> PROBLEM TO SOLVE:
Report how many lines of the data below contain "what". Give nothing besides the number.

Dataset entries
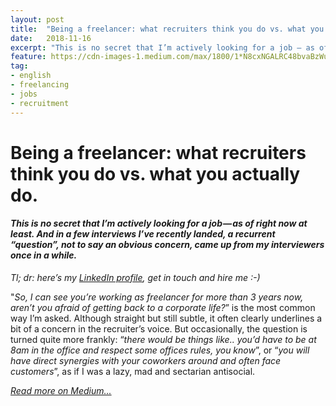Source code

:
 ```yaml
---
layout: post
title:  "Being a freelancer: what recruiters think you do vs. what you actually do."
date:   2018-11-16
excerpt: "This is no secret that I’m actively looking for a job — as of right now at least. And in a few interviews I’ve recently landed, a recurrent “question”, not to say an obvious concern, came up from my interviewers once in a while."
feature: https://cdn-images-1.medium.com/max/1800/1*N8cxNGALRC48bvaBzWuHKg.png
tag:
- english 
- freelancing 
- jobs 
- recruitment
---
```


# **Being a freelancer: what recruiters think you do vs. what you actually do.**
#### *This is no secret that I’m actively looking for a job — as of right now at least. And in a few interviews I’ve recently landed, a recurrent “question”, not to say an obvious concern, came up from my interviewers once in a while.*

_Tl; dr: here’s my [LinkedIn profile](https://www.linkedin.com/in/marchandromain/), get in touch and hire me :-)_

"_So, I can see you’re working as freelancer for more than 3 years now, aren’t you afraid of getting back to a corporate life?_” is the most common way I’m asked. Although straight but still subtle, it often clearly underlines a bit of a concern in the recruiter’s voice. But occasionally, the question is turned quite more frankly: “_there would be things like.. you’d have to be at 8am in the office and respect some offices rules, you know_”, or “_you will have direct synergies with your coworkers around and often face customers_”, as if I was a lazy, mad and sectarian antisocial.

[*Read more on Medium...*](https://medium.com/@Romain_Marchand/being-a-freelancer-what-recruiters-think-you-do-vs-what-you-actually-do-73f9c7ae6bf)
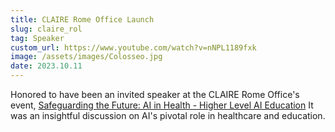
 ```yaml
---
title: CLAIRE Rome Office Launch
slug: claire_rol
tag: Speaker
custom_url: https://www.youtube.com/watch?v=nNPL1189fxk
image: /assets/images/Colosseo.jpg
date: 2023.10.11
---
```


Honored to have been an invited speaker at the CLAIRE Rome Office's event, [Safeguarding the Future: AI in Health - Higher Level AI Education](https://www.youtube.com/watch?v=nNPL1189fxk) It was an insightful discussion on AI's pivotal role in healthcare and education. 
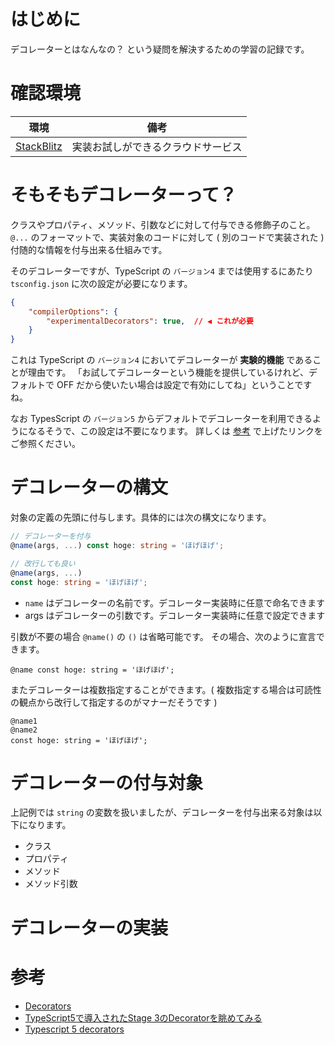# はじめに
デコレーターとはなんなの？ という疑問を解決するための学習の記録です。


# 確認環境

|  環境   |  備考 |
| --- | --- | 
| [StackBlitz](https://stackblitz.com/) | 実装お試しができるクラウドサービス | 

# そもそもデコレーターって？
クラスやプロパティ、メソッド、引数などに対して付与できる修飾子のこと。
`@...` のフォーマットで、実装対象のコードに対して ( 別のコードで実装された ) 付随的な情報を付与出来る仕組みです。

そのデコレーターですが、TypeScript の `バージョン4` までは使用するにあたり `tsconfig.json` に次の設定が必要になります。

```typescript:tsconfing.json
{
    "compilerOptions": {
        "experimentalDecorators": true,  // ◀ これが必要
    }
}
```

これは TypeScript の `バージョン4` においてデコレーターが **実験的機能** であることが理由です。
「お試してデコレーターという機能を提供しているけれど、デフォルトで OFF だから使いたい場合は設定で有効にしてね」ということですね。

なお TypesScript の `バージョン5` からデフォルトでデコレーターを利用できるようになるそうで、この設定は不要になります。
詳しくは [参考](#参考) で上げたリンクをご参照ください。

# デコレーターの構文
対象の定義の先頭に付与します。具体的には次の構文になります。

```typescript
// デコレーターを付与
@name(args, ...) const hoge: string = 'ほげほげ';

// 改行しても良い
@name(args, ...)
const hoge: string = 'ほげほげ';
```

- `name` はデコレーターの名前です。デコレーター実装時に任意で命名できます
- args はデコレーターの引数です。デコレーター実装時に任意で設定できます
 
引数が不要の場合 `@name()` の `()` は省略可能です。
その場合、次のように宣言できます。

```typescript:引数がない場合の宣言
@name const hoge: string = 'ほげほげ';
```

またデコレーターは複数指定することができます。( 複数指定する場合は可読性の観点から改行して指定するのがマナーだそうです )

```typescript:デコレーターを複数指定
@name1
@name2
const hoge: string = 'ほげほげ';
```

# デコレーターの付与対象
上記例では `string` の変数を扱いましたが、デコレーターを付与出来る対象は以下になります。

- クラス
- プロパティ
- メソッド
- メソッド引数

# デコレーターの実装

# 参考
- [Decorators](https://www.typescriptlang.org/docs/handbook/decorators.html)
- [TypeScript5で導入されたStage 3のDecoratorを眺めてみる](https://developer.mamezou-tech.com/blogs/2023/02/15/typescript5-decorator-intro/)
- [Typescript 5 decorators](https://angularexperts.io/blog/typescript-decorators)
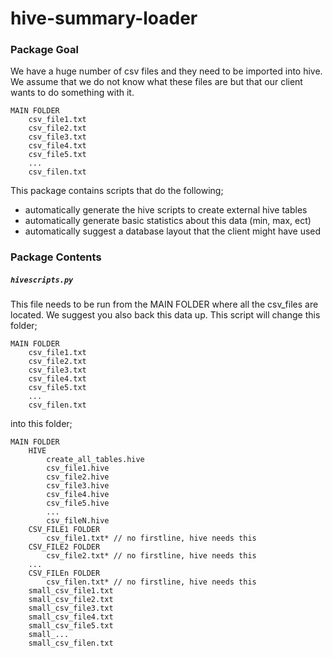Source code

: hive-summary-loader
===================

### Package Goal 

We have a huge number of csv files and they need to be imported into hive. We assume that we do not know what these files are but that our client wants to do something with it. 

```
MAIN FOLDER 
	csv_file1.txt
	csv_file2.txt
	csv_file3.txt
	csv_file4.txt
	csv_file5.txt
	...
	csv_filen.txt 
```

This package contains scripts that do the following; 
- automatically generate the hive scripts to create external hive tables 
- automatically generate basic statistics about this data (min, max, ect)
- automatically suggest a database layout that the client might have used 


### Package Contents 

##### ```hivescripts.py``` 

This file needs to be run from the MAIN FOLDER where all the csv_files are located. We suggest you also back this data up. This script will change this folder; 

```
MAIN FOLDER 
	csv_file1.txt
	csv_file2.txt
	csv_file3.txt
	csv_file4.txt
	csv_file5.txt
	...
	csv_filen.txt 
```

into this folder; 

```
MAIN FOLDER 
	HIVE 
		create_all_tables.hive
		csv_file1.hive
		csv_file2.hive
		csv_file3.hive
		csv_file4.hive
		csv_file5.hive
		...
		csv_fileN.hive
	CSV_FILE1 FOLDER
	    csv_file1.txt* // no firstline, hive needs this 
	CSV_FILE2 FOLDER
	    csv_file2.txt* // no firstline, hive needs this 
	...
	CSV_FILEn FOLDER
		csv_filen.txt* // no firstline, hive needs this 
	small_csv_file1.txt
	small_csv_file2.txt
	small_csv_file3.txt
	small_csv_file4.txt
	small_csv_file5.txt
	small_...
	small_csv_filen.txt 
```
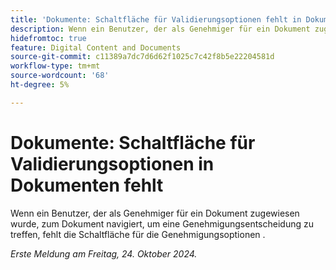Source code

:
 ```yaml
---
title: 'Dokumente: Schaltfläche für Validierungsoptionen fehlt in Dokumenten'
description: Wenn ein Benutzer, der als Genehmiger für ein Dokument zugewiesen wurde, zum Dokument navigiert, um eine Genehmigungsentscheidung zu treffen, fehlt die Schaltfläche für die Genehmigungsoptionen .
hidefromtoc: true
feature: Digital Content and Documents
source-git-commit: c11389a7dc7d6d62f1025c7c42f8b5e22204581d
workflow-type: tm+mt
source-wordcount: '68'
ht-degree: 5%

---
```


# Dokumente: Schaltfläche für Validierungsoptionen in Dokumenten fehlt

Wenn ein Benutzer, der als Genehmiger für ein Dokument zugewiesen wurde, zum Dokument navigiert, um eine Genehmigungsentscheidung zu treffen, fehlt die Schaltfläche für die Genehmigungsoptionen .

_Erste Meldung am Freitag, 24. Oktober 2024._
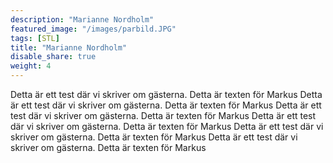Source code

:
 ```yaml
---
description: "Marianne Nordholm"
featured_image: "/images/parbild.JPG"
tags: [STL]
title: "Marianne Nordholm"
disable_share: true
weight: 4
---
```


Detta är ett test där vi skriver om gästerna. Detta är texten för Markus
Detta är ett test där vi skriver om gästerna. Detta är texten för Markus
Detta är ett test där vi skriver om gästerna. Detta är texten för Markus
Detta är ett test där vi skriver om gästerna. Detta är texten för Markus
Detta är ett test där vi skriver om gästerna. Detta är texten för Markus
Detta är ett test där vi skriver om gästerna. Detta är texten för Markus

> SOLUTION TO THIS TASK:
4